Sennheiser HD700: Sennheiser with a Sledgehammer
Sennheisers of the HD6xx and HD8xx line have a tendency to be fantastic reference headphones with ample soundstage that generally share one (or both) of the following two tendencies: An expansive soundstage with exquisite detail reproduction, or the ability to find their ways into studios as reference headphones for listening, mixing, and editing recorded audio. They also have a tendency to sound veiled at the high frequencies regardless of their analytical nature. The HD700, one of Sennheiser’s high-end headphones, seems to buck this trend; eschewing reference quality for a more “Grado-esque” sound generation. This more “in-your-face” approach has made it one of the most polarizing high-end headphones on the market, and I’m going to write this review as a first impression; primarily focusing on the empirical, and about 20 to 25 hours of “break-in” having been done. (FULL DISCLOSURE: I KNOW THAT THIS IS NOT A FULLY BROKEN IN HEADPHONE.)

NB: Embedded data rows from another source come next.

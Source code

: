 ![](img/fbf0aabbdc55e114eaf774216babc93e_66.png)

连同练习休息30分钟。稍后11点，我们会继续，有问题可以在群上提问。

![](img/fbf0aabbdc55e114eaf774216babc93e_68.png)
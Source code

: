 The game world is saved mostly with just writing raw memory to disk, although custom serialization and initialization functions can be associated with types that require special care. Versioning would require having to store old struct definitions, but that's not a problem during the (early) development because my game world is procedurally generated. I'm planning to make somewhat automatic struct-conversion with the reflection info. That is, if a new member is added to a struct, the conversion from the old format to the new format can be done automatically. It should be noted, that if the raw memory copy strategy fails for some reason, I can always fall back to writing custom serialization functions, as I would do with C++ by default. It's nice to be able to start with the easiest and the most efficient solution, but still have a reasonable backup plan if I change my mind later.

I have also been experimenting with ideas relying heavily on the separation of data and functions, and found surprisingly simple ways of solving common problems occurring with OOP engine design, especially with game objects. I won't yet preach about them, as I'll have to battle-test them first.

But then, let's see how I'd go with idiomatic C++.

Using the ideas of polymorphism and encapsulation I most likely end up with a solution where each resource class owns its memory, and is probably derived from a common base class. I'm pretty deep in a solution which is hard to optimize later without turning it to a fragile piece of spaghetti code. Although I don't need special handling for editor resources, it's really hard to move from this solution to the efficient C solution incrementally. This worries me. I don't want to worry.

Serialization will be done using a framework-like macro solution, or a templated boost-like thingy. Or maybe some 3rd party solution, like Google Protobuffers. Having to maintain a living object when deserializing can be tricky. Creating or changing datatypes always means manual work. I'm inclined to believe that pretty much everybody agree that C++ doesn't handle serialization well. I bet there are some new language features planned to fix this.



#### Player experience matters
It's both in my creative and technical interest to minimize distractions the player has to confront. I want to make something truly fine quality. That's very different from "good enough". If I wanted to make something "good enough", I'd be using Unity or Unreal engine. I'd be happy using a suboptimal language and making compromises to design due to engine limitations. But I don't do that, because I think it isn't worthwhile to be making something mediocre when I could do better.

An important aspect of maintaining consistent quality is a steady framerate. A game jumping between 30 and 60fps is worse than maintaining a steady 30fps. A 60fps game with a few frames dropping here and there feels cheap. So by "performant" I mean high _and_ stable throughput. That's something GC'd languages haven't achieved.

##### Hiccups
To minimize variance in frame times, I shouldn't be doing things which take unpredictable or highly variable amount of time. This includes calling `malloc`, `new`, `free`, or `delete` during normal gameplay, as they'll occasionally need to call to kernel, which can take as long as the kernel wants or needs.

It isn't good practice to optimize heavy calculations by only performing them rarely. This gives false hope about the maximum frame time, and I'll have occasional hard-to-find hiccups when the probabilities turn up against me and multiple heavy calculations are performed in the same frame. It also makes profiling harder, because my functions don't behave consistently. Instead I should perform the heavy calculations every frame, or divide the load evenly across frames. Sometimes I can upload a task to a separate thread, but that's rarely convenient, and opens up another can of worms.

This review will focus on the HD700 as a headphone used in the PONO player, and in comparison to my Sennheiser HD598 that have been upgraded with a Moon Audio Blue Dragon cable. I’m going to, as applicable, compare the sound quality, portability, and even how the PONO’s battery life is affected between the two headphones. I will also go over less “audio-important” aspects such as the presentation of the headphones, the cost, and whether the price : performance ratio validates one, or both, headphones in one’s headphone arsenal. Before this review goes further, I’m going to lay out the specs of both headphones.
Sennheiser HD598
- Color: BEIGE / Brown
- Impedance: 50 Ω
- Build: Plastic body, faux leather headrest, velour pads, steel ear-grilles
- Driver Size: 40mm
- Sound Range: 12hz – 38500hz
- Weight: 270g
- Jack: ¼ inch Jack included (Moon Audio Cable has 1/8 inch jack)
- Head Connector: twist-in 2.5mm jack
- THD: 0.1% (1khz / 100db sound pressure level)
- Where’s it Made: China
- Price and Where I bought it: $120 @ Amazon
Sennheiser HD700:
- Color: Anthracite / Light Gray / Black
- Impedance: 150 Ω
- Build: Plastic body, metal earpiece adjusters, alcantara earpads (I think), stainless mesh ear-grilles with visible driver backside
- Driver Size: 40mm
- Sound Range: 15hz – 40000hz (-3db); 8hz – 44000hz (-10db)
- Weight: 270g without cable
- Jack: ¼ inch gold plated jack, I use a Grado ¼ inch to 1/8 inch converter for PONO use
- Head Connector: 1 2.5mm click-in headphone connector per earpiece
- THD: 0.03%
- Where it’s Made: Ireland
- Price and Where I bought it: $749.99 MSRP; $425 @ B&H (before coupons and gift cards)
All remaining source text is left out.